Jim Gavin came in and Dublin's main midfield man of the Pat Gilroy era was wondering (as all players do when there's a changing of the managerial guard) whether his face or rather his way of playing football would fit.
Then 'MDMA' started playing the type of ball that might have convinced the new boss, pretty quickly, to look elsewhere.
Harking back to those first few weeks of the league, even as Dublin kept on winning, Macauley recalls: "To be honest, I actually found it very frustrating. I just couldn't... you know when you need a clean run on things? And I just wasn't catching a break.
"I got the sending-off and then I missed a game and then just didn't play great and didn't get a full game and stuff. It was just kinda stop-start."
A cursory trawl through Dublin's regulation league campaign confirms the staccato contribution of the usually dynamic Ballyboden St Enda's man...
Cork: subbed after 46 minutes. Kerry: straight red after 58 minutes. Mayo: suspended. Kildare: off at half-time. Tyrone: on at half-time. Down: introduced again after 23 minutes. Donegal: replaced after 56 minutes.
"It was very frustrating for me because I'd done a lot of work in the off-season.
"I'd really planned on hitting the ground running this year," he expands.
"But hopefully all's well that ends well. The work that I have put in will still be there. And I've started to come ticking along now towards the end of it (the league) and I'm feeling good."
Macauley reserved his best league performance for the semi-final against Mayo while he was forced off by a knock midway through the second half of that edge-of-your-seat Division One final victory over Tyrone.
Now another championship – his fourth – is almost upon Macauley and he's in that typically bubbly, loquacious mood as the clock ticks down towards Saturday night's Leinster SFC quarter-final against Westmeath.
"Sometimes what you need is just a few good matches to get up and at it again," he reflects.
"I couldn't pinpoint why I wasn't playing well because I'd done the work. But I feel psychologically a lot better. I feel a lot freer. I'm really looking forward to a big championship campaign."
The 2011 All Star speaks in glowing terms about Gavin's selection ethos but concedes there were a few closed-season qualms, as he wondered would he feature in the new manager's masterplan. "I didn't know where I stand under Jim.

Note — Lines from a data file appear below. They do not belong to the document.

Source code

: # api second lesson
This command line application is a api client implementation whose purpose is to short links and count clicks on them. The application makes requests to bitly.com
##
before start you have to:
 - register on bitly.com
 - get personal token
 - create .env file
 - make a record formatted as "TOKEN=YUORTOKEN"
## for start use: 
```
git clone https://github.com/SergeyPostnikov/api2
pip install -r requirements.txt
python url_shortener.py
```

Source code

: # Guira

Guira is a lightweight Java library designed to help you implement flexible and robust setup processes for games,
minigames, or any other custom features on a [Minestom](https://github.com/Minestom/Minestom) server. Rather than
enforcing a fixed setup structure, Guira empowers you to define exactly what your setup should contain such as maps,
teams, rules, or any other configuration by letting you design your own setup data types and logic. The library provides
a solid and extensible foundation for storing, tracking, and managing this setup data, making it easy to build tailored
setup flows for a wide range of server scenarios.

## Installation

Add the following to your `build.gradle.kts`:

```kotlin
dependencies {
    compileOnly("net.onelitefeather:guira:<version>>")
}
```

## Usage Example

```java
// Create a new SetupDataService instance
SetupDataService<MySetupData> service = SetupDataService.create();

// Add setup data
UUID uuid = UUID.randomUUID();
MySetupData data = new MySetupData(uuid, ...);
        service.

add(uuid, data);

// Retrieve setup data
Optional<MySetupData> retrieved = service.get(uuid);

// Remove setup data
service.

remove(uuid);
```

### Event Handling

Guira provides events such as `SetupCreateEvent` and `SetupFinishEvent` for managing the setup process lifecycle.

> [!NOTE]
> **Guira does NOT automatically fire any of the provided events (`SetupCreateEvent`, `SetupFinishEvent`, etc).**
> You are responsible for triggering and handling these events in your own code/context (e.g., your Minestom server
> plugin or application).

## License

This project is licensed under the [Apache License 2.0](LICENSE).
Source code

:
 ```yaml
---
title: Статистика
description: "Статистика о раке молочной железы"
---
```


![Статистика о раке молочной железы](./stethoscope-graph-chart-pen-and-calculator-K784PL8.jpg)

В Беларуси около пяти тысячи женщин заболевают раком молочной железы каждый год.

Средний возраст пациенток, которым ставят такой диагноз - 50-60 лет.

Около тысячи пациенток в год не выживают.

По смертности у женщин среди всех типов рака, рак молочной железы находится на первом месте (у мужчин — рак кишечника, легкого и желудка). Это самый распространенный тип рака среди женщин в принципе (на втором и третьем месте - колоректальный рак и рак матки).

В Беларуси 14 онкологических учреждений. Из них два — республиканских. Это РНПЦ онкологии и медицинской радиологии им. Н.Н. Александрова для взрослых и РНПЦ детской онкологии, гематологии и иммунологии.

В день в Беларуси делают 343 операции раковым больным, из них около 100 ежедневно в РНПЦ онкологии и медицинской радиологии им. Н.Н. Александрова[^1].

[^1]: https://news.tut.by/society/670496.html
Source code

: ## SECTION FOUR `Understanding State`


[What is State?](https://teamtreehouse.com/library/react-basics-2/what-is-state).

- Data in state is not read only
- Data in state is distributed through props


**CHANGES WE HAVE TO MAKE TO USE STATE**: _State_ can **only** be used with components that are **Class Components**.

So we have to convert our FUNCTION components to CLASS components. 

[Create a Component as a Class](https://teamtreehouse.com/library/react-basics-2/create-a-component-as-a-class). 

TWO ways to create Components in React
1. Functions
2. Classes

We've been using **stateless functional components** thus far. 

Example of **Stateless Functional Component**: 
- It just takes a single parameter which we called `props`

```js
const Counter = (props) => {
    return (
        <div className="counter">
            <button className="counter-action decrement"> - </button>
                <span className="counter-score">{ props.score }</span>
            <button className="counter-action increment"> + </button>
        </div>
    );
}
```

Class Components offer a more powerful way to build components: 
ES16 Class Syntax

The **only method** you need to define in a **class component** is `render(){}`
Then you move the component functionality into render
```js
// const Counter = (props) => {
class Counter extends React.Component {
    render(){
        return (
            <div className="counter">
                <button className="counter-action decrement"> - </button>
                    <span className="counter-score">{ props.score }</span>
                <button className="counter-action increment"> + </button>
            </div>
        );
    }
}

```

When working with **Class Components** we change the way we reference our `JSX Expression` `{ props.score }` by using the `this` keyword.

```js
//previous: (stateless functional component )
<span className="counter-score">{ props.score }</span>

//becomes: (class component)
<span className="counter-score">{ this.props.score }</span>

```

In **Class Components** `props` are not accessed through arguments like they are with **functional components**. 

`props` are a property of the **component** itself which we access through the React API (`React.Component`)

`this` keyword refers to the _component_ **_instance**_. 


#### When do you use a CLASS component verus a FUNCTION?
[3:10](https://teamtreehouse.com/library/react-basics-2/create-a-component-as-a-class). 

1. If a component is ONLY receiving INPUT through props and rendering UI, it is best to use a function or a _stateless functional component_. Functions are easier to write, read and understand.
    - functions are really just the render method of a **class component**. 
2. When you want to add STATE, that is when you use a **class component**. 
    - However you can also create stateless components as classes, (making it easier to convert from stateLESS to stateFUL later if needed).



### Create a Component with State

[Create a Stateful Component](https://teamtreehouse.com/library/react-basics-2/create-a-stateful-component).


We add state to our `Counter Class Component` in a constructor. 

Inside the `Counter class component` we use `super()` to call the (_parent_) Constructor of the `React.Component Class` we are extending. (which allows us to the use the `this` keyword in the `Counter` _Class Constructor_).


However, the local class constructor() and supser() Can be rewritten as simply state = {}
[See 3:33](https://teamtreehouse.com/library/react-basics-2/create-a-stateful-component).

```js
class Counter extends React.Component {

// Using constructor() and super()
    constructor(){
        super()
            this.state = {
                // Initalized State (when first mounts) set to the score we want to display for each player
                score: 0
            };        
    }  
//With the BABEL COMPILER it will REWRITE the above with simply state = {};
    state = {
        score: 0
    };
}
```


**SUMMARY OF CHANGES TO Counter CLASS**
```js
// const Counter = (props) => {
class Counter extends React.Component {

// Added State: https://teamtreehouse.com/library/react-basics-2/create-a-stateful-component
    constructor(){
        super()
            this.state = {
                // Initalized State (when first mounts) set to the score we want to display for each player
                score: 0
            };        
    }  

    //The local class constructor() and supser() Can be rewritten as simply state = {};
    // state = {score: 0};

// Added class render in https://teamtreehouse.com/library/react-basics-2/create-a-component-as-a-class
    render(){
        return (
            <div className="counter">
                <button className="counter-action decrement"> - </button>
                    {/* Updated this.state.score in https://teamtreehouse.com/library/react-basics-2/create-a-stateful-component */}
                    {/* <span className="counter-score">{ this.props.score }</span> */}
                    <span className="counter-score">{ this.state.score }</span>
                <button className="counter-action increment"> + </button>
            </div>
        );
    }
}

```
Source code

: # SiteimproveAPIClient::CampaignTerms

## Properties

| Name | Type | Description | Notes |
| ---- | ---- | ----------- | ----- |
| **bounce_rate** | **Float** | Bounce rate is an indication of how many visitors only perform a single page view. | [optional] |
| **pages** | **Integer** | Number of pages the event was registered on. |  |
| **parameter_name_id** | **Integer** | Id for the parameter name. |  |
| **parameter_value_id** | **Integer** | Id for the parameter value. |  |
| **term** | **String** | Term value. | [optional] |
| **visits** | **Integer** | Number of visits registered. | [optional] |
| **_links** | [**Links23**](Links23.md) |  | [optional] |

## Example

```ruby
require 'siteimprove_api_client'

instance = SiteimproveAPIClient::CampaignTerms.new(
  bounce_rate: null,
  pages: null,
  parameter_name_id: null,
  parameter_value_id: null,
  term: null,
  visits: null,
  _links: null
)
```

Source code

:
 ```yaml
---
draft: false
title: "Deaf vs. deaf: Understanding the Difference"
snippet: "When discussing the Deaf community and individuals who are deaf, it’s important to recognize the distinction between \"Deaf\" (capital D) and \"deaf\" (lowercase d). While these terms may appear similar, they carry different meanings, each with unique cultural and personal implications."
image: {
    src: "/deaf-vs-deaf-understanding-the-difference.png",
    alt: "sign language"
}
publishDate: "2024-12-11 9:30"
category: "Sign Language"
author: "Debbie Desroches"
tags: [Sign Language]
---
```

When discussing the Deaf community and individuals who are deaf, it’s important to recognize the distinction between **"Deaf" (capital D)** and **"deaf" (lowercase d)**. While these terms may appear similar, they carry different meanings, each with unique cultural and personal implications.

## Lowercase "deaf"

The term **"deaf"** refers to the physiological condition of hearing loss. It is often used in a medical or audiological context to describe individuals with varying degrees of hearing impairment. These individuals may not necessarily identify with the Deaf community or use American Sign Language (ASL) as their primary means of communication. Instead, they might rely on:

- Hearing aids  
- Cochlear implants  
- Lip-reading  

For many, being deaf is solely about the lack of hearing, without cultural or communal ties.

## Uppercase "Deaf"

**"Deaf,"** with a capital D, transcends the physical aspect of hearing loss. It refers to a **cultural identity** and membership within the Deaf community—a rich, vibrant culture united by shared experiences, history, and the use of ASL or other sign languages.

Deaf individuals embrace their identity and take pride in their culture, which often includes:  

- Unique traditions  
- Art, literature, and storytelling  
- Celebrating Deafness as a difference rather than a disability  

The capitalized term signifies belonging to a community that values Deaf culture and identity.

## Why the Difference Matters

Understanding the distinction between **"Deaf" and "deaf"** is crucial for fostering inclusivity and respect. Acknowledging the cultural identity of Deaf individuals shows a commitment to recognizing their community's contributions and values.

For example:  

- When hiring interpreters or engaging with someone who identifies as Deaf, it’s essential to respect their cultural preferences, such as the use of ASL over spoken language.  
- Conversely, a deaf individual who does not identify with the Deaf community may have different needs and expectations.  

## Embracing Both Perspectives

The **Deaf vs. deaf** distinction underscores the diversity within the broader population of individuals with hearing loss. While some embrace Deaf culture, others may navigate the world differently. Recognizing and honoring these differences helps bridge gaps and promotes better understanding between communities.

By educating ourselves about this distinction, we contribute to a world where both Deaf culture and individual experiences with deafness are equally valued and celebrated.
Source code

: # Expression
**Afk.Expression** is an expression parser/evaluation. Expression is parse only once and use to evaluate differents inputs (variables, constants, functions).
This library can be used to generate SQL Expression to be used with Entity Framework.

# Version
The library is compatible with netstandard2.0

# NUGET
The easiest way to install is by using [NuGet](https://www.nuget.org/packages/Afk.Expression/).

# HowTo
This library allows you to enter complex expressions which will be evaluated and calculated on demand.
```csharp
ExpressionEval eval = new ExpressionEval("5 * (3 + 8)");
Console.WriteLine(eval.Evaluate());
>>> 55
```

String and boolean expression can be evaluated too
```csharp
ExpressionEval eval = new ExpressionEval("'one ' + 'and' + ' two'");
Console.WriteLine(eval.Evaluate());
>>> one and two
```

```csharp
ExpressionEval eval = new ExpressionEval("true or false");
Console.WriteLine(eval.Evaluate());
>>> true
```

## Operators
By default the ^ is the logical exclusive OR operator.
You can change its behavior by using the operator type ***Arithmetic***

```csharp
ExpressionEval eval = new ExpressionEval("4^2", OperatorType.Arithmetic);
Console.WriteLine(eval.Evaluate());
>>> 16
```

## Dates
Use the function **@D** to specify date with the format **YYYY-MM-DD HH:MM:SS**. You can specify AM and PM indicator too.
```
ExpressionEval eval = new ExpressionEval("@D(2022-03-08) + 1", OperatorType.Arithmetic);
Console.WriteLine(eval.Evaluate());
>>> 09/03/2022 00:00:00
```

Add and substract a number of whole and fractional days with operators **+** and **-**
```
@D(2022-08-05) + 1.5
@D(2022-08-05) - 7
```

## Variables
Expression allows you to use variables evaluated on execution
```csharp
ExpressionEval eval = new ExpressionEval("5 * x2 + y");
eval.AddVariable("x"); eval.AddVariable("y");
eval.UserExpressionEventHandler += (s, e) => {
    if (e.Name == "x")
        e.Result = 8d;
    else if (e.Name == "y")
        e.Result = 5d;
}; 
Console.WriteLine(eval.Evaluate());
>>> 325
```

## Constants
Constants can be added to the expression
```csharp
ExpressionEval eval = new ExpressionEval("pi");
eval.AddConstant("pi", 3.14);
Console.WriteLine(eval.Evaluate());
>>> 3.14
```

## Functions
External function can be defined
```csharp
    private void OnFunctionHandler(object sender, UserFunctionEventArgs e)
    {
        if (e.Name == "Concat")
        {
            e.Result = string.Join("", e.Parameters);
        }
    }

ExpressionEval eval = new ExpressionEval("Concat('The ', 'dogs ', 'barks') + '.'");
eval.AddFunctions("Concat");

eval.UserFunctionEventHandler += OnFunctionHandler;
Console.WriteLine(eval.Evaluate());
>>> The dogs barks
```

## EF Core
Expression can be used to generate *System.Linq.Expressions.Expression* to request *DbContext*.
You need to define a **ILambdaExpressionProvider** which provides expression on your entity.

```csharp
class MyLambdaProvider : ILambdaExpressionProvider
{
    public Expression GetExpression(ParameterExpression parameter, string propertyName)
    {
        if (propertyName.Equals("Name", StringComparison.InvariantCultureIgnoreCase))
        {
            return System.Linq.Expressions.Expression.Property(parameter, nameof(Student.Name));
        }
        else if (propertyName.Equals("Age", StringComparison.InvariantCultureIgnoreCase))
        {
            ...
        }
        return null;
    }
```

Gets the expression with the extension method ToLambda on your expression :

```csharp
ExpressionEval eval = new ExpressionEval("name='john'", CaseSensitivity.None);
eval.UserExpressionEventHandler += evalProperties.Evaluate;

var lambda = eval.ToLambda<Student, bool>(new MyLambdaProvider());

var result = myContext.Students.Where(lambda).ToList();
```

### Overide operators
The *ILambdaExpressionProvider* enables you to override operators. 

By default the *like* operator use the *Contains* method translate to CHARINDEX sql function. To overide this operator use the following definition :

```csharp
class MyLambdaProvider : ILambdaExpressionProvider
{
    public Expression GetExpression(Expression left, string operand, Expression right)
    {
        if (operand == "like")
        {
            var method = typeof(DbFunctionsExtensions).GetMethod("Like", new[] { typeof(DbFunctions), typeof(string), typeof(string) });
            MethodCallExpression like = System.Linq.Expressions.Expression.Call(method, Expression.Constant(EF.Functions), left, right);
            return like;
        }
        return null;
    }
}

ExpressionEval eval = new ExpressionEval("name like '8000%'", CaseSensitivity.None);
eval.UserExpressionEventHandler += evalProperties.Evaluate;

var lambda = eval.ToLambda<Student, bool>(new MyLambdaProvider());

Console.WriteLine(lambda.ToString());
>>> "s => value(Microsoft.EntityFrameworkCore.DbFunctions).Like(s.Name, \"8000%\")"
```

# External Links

I don't know if he's a fan at all of what I do ... but I think everyone's got a chance to prove themselves under Jim," he explains.
"It was very much said at the start that we really don't care who you are or what you've won or what All Stars you have or any of that crap.
"Lads really had to prove themselves. He stressed from day one that he was going to play in-form players and I think it's the only way to have it. No lad should be picked on their reputation – and I don't think they have been, to be honest."
In the midst of managerial change and widespread tinkering, Dublin still had the gumption to break their two-decades-long league duck.
In the immediate aftermath of their Tyrone triumph, Gavin famously remarked that "pieces of tin are difficult to win" – which begs the question whether Dublin, even while winning, had a blase attitude towards the GAA's so-called second-most important competition.
"It's a funny one," Macauley muses. "Lads wanted to win a league title; obviously you want to finish your career with one. But it's one of those things that we've firmly drawn a line in the sand under. It's good, it's there; but it's boxed off now.
"If lads are happy with just a league title, then they're on the wrong panel.
"We have bigger things to look at this year, and that's the way we're going about it. It was great to win it but now we're onwards and upwards into the championship."